Provided material -
######

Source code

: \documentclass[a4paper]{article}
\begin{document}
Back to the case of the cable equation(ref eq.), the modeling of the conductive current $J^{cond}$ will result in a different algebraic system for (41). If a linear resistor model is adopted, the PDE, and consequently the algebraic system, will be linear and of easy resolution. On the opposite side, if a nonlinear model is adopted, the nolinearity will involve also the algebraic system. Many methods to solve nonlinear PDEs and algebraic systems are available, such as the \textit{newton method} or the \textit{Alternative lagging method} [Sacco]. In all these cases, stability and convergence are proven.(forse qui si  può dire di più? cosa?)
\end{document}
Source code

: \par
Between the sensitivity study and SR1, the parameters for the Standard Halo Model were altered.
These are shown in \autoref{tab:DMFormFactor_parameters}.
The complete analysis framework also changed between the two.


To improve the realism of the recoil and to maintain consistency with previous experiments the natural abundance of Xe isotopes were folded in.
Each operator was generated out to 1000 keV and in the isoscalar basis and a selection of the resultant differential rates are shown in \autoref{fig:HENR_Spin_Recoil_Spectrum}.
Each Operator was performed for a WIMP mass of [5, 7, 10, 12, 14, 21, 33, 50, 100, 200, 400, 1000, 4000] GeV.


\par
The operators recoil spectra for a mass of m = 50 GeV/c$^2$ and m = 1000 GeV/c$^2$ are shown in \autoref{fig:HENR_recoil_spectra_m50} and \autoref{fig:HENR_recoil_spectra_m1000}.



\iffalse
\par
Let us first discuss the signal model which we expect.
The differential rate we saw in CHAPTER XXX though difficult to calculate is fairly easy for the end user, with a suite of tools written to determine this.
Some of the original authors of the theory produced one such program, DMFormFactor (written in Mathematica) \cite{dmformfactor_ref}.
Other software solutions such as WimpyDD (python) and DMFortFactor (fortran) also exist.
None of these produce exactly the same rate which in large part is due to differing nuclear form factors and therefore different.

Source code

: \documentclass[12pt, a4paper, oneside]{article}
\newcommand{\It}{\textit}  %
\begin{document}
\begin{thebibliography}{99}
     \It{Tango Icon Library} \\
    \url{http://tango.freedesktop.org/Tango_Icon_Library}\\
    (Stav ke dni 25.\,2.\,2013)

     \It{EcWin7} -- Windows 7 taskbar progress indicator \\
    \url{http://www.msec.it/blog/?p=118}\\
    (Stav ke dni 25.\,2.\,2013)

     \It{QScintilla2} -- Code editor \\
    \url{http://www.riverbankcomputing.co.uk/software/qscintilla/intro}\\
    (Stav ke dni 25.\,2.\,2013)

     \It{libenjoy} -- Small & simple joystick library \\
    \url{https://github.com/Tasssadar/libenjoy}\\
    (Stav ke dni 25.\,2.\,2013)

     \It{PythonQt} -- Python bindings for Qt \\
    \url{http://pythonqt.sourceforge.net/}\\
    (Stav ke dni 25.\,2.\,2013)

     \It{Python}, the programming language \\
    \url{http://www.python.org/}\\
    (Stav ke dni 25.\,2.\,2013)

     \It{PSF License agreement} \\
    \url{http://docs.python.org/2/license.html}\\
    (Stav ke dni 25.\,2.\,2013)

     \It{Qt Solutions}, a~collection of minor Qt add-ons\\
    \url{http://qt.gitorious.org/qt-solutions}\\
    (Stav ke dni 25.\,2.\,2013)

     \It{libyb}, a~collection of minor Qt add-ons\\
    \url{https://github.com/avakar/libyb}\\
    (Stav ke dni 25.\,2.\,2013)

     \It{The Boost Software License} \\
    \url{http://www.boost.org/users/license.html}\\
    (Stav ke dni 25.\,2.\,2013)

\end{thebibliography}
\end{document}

######

What to work on - For the string "Each", return every line of the data where it appears.

Exercise result -
Each operator was generated out to 1000 keV and in the isoscalar basis and a selection of the resultant differential rates are shown in \autoref{fig:HENR_Spin_Recoil_Spectrum}.
Each Operator was performed for a WIMP mass of [5, 7, 10, 12, 14, 21, 33, 50, 100, 200, 400, 1000, 4000] GeV.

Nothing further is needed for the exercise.